Understanding Warmup-Stable-Decay Learning Rates: A River Valley Loss Landscape Perspective

Training language models currently requires pre-determining a fixed compute budget because the typical cosine learning rate schedule depends on the total number of steps. In contrast, the Warmup-Stable-Decay (WSD) schedule uses a constant learning rate to produce a main branch of iterates that can in principle continue indefinitely without a pre-specified compute budget. Then, given any compute budget, one can branch out from the main branch at a proper time with a rapidly decaying learning rate to produce a strong model. Empirically, WSD generates a non-traditional loss curve: the loss remains elevated during the stable phase but sharply declines during the decay phase. Towards explaining this phenomenon, we conjecture that pretraining loss exhibits a river valley landscape, which resembles a deep valley with a river at its bottom. Under this assumption, we show that during the stable phase, the iterate undergoes large oscillations due to the high learning rate, yet it progresses swiftly along the river. During the decay phase, the rapidly dropping learning rate minimizes the iterate's oscillations, moving it closer to the river and revealing true optimization progress. Therefore, the sustained high learning rate phase and fast decaying phase are responsible for progress in the river and the mountain directions respectively, and are both critical. Our analysis predicts phenomenons consistent with empirical observations and shows that this landscape can emerge from pretraining on a simple bi-gram dataset. Inspired by the theory, we introduce WSD-S, a variant of WSD that reuses previous checkpoints' decay phases and keeps only one main branch, where we resume from a decayed checkpoint. WSD-S empirically outperforms WSD and Cyclic-Cosine in obtaining multiple language model checkpoints across various compute budgets in a single run for parameters scaling from 0.1B to 1.2B.
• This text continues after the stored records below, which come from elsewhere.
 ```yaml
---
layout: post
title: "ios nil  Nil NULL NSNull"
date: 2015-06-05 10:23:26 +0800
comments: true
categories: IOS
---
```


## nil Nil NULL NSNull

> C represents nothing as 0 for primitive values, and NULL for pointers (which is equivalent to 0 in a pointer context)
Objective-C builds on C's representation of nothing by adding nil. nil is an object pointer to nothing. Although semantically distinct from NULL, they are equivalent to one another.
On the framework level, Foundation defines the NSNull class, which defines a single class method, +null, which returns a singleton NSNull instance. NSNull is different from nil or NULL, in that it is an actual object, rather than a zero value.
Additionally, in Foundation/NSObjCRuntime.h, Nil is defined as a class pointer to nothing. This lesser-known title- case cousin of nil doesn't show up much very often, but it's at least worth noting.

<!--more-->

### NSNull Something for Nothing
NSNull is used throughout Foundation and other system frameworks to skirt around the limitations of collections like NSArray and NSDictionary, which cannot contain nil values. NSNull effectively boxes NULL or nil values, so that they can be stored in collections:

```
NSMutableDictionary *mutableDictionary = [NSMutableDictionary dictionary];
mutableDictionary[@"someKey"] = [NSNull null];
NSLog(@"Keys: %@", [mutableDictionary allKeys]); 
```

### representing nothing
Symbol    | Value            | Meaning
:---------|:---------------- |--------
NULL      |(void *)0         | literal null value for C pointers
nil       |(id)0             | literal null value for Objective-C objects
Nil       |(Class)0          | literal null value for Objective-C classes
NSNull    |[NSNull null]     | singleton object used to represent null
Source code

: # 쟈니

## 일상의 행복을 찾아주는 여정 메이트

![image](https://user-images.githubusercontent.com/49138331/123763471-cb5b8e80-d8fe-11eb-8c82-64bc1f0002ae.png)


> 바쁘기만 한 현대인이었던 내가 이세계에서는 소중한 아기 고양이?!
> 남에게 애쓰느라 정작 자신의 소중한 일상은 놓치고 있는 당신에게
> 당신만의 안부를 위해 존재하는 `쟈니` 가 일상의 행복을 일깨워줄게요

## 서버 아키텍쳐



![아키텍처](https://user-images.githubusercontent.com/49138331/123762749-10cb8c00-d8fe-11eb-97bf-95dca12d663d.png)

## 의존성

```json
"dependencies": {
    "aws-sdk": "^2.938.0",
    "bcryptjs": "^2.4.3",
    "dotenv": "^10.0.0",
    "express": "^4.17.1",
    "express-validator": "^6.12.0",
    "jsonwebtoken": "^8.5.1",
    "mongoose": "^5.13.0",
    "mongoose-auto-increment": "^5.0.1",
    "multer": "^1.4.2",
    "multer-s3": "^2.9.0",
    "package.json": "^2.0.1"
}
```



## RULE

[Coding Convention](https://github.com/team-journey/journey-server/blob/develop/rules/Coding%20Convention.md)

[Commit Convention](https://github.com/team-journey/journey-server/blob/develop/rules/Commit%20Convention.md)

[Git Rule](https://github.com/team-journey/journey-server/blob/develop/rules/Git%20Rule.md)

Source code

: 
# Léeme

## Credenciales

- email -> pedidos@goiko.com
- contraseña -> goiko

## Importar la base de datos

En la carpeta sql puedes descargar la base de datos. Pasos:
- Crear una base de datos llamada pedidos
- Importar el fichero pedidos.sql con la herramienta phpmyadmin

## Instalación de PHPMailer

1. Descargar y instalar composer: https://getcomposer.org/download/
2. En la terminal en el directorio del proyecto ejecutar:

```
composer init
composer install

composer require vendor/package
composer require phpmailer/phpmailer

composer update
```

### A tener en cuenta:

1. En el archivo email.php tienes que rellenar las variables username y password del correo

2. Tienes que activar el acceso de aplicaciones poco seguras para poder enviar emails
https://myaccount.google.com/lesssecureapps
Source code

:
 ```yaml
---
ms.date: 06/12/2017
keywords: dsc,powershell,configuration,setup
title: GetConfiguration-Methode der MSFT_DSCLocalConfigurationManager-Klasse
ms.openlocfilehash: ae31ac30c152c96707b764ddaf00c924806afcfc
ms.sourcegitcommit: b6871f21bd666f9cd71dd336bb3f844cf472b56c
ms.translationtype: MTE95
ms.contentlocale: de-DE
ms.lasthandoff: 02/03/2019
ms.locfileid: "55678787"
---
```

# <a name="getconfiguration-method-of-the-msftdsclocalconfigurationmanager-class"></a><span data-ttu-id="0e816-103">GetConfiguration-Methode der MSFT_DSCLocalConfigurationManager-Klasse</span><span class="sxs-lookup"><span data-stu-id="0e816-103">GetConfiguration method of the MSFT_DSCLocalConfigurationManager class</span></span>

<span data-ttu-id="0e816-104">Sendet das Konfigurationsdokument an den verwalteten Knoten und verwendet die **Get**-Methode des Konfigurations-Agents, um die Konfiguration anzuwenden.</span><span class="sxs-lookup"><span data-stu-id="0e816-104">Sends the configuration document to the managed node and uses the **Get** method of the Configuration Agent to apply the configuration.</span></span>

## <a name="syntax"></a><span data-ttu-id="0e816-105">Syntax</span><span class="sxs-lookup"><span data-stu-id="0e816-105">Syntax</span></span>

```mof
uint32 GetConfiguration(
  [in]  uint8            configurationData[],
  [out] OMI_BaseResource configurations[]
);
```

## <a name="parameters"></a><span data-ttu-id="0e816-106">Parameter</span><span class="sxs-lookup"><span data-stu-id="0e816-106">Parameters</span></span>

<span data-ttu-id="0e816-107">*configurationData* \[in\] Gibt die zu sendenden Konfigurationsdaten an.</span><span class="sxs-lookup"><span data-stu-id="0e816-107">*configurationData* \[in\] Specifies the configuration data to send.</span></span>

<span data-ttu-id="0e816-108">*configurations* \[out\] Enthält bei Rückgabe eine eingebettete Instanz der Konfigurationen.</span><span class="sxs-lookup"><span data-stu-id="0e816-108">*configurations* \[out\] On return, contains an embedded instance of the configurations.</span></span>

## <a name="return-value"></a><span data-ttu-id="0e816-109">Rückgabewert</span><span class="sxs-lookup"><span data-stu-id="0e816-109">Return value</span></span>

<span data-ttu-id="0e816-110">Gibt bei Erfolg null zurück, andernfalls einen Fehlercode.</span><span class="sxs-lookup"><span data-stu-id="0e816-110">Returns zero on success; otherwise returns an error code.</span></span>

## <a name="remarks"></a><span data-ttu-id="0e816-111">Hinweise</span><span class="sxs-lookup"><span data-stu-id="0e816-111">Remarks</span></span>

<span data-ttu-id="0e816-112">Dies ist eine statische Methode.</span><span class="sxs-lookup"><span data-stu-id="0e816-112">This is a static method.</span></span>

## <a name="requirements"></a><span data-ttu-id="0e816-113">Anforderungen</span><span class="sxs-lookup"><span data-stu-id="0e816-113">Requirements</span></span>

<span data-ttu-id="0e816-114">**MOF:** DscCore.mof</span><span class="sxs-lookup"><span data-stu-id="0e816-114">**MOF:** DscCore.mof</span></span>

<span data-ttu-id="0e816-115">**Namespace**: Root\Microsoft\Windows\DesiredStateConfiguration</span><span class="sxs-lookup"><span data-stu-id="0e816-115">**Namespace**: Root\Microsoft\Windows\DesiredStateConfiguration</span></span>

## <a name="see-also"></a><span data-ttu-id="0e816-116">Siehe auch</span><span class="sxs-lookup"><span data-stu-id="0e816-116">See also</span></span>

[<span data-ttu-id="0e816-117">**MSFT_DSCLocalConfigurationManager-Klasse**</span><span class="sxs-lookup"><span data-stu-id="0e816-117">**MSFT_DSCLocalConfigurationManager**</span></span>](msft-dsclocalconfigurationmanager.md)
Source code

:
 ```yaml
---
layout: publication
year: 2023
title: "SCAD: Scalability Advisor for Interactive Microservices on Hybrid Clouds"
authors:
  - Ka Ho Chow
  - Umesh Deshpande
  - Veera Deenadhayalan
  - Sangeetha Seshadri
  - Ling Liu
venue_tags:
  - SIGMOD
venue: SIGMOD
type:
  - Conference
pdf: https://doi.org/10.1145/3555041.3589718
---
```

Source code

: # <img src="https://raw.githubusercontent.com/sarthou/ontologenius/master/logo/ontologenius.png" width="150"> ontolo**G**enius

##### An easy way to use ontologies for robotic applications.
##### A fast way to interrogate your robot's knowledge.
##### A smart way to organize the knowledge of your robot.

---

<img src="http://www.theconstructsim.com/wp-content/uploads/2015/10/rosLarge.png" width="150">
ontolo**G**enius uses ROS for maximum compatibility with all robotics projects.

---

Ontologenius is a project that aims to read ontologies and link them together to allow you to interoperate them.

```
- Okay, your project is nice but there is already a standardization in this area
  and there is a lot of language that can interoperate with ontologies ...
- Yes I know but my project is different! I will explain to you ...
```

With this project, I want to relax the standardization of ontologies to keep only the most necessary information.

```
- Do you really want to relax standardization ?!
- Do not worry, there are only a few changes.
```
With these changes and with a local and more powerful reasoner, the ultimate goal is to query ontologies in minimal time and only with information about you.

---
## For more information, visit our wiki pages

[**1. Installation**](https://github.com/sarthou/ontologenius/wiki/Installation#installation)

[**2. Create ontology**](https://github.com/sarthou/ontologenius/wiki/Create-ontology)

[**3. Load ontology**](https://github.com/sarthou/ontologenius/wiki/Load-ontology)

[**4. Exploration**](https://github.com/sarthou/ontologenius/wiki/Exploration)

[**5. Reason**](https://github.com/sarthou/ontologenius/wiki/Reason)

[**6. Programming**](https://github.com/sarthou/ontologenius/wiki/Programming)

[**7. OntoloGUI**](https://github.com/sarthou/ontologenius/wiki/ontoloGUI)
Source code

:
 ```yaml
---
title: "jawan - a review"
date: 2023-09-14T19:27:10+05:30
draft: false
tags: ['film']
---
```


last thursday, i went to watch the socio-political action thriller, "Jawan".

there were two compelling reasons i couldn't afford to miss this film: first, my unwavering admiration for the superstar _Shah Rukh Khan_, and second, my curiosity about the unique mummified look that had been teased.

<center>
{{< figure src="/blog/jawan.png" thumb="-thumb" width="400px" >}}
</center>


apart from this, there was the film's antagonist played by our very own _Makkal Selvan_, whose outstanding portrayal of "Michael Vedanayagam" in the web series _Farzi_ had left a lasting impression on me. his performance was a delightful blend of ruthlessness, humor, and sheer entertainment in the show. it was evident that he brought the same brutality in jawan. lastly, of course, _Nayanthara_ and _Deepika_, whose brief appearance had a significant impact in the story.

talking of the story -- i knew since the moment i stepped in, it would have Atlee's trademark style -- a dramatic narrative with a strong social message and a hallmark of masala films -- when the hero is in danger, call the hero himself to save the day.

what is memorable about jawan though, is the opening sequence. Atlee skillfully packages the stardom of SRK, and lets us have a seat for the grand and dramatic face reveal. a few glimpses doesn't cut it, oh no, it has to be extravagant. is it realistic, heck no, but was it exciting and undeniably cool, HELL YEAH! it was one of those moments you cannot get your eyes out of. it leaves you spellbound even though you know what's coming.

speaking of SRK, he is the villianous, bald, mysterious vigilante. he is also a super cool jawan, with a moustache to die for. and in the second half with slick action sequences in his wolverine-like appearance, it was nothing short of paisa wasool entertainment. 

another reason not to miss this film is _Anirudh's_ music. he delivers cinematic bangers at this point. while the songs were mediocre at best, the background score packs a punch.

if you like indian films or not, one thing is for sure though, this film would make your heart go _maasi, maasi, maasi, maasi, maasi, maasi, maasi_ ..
翻译：当前训练语言模型需要预先确定固定的计算预算，因为典型的余弦学习率调度依赖于总步数。相比之下，Warmup-Stable-Decay（WSD）调度采用恒定学习率生成一条原则上可无限延续的主迭代分支，无需预先指定计算预算。随后，在给定任意计算预算时，可以从主分支在适当时机分支出一个快速衰减学习率的子分支，从而生成性能优异的模型。实证研究表明，WSD会产生非传统的损失曲线：损失值在稳定阶段保持高位，而在衰减阶段急剧下降。为解释这一现象，我们提出预训练损失呈现河流山谷景观的猜想，该景观类似于底部有河流的深邃山谷。在此假设下，我们证明在稳定阶段，由于高学习率的作用，迭代点会产生大幅振荡，但同时会沿河流方向快速推进。在衰减阶段，急剧下降的学习率能最小化迭代点的振荡，使其更接近河流，从而展现真实的优化进展。因此，持续高学习率阶段与快速衰减阶段分别负责河流方向与山谷方向的进展，两者均至关重要。我们的分析预测了与实证观察一致的现象，并证明该景观可通过简单的双词元数据集预训练形成。受理论启发，我们提出WSD-S——WSD的变体方法，该方法复用历史检查点的衰减阶段，仅保留单一主分支，并从已衰减的检查点恢复训练。实证结果表明，在单次训练运行中获取参数规模从0.1B到1.2B的多语言模型检查点时，WSD-S在跨不同计算预算的场景下均优于WSD和Cyclic-Cosine方法。